What the task requires -
A faithful repeat of all the records, with no image kept, is the required answer.

Data in this exercise -
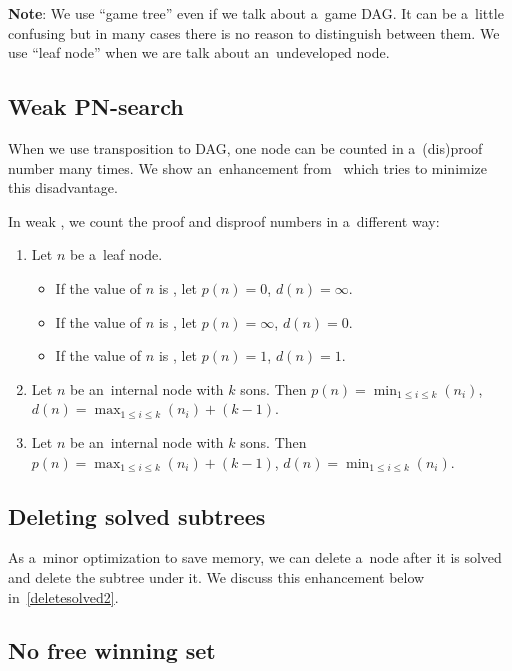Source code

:\textbf{Note}: We use ``game tree'' even if we talk about a~game DAG. It can be a~little confusing 
but in many cases there is no reason to distinguish between them. 
We use ``leaf node'' when we are talk about an~undeveloped node. 

\subsection{Weak PN-search} \label{weak}

When we use transposition to DAG, one node can be counted in a~(dis)proof number many times.
We show an~enhancement from~\cite{cweak} which tries to minimize this disadvantage. 

In weak , we count the proof and disproof numbers in a~different way:
\begin{enumerate} 
	\item Let $n$ be a~leaf node. 
		\begin{itemize}
			\item If the value of $n$ is , let $p(n)=0$, $d(n)=\infty$.
			\item If the value of $n$ is , let $p(n)=\infty$, $d(n)=0$.
			\item If the value of $n$ is , let $p(n)=1$, $d(n)=1$.
		\end{itemize}
	\item Let $n$ be an~internal  node with $k$ sons. Then \newline
		$p(n) = \min_{1 \le i \le k}(n_i)$, \newline
		$d(n) = \max_{1 \le i \le k}(n_i) + (k-1)$. 
	\item Let $n$ be an~internal  node with $k$ sons. Then \newline
		$p(n) = \max_{1 \le i \le k}(n_i) + (k-1)$, \newline 
		$d(n) = \min_{1 \le i \le k}(n_i)$.
\end{enumerate}
		
\subsection{Deleting solved subtrees} \label{deletesolved}

As a~minor optimization to save memory, we can delete a~node after it is solved
and delete the subtree under it. We discuss this enhancement below in~\ref{deletesolved2}.

\subsection{No free winning set} \label{nofreeK4}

Response to this task -
Source code

:\textbf{Note}: We use ``game tree'' even if we talk about a~game DAG. It can be a~little confusing 
but in many cases there is no reason to distinguish between them. 
We use ``leaf node'' when we are talk about an~undeveloped node. 

\subsection{Weak PN-search} \label{weak}

When we use transposition to DAG, one node can be counted in a~(dis)proof number many times.
We show an~enhancement from~\cite{cweak} which tries to minimize this disadvantage. 

In weak , we count the proof and disproof numbers in a~different way:
\begin{enumerate} 
	\item Let $n$ be a~leaf node. 
		\begin{itemize}
			\item If the value of $n$ is , let $p(n)=0$, $d(n)=\infty$.
			\item If the value of $n$ is , let $p(n)=\infty$, $d(n)=0$.
			\item If the value of $n$ is , let $p(n)=1$, $d(n)=1$.
		\end{itemize}
	\item Let $n$ be an~internal  node with $k$ sons. Then \newline
		$p(n) = \min_{1 \le i \le k}(n_i)$, \newline
		$d(n) = \max_{1 \le i \le k}(n_i) + (k-1)$. 
	\item Let $n$ be an~internal  node with $k$ sons. Then \newline
		$p(n) = \max_{1 \le i \le k}(n_i) + (k-1)$, \newline 
		$d(n) = \min_{1 \le i \le k}(n_i)$.
\end{enumerate}
		
\subsection{Deleting solved subtrees} \label{deletesolved}

As a~minor optimization to save memory, we can delete a~node after it is solved
and delete the subtree under it. We discuss this enhancement below in~\ref{deletesolved2}.

\subsection{No free winning set} \label{nofreeK4}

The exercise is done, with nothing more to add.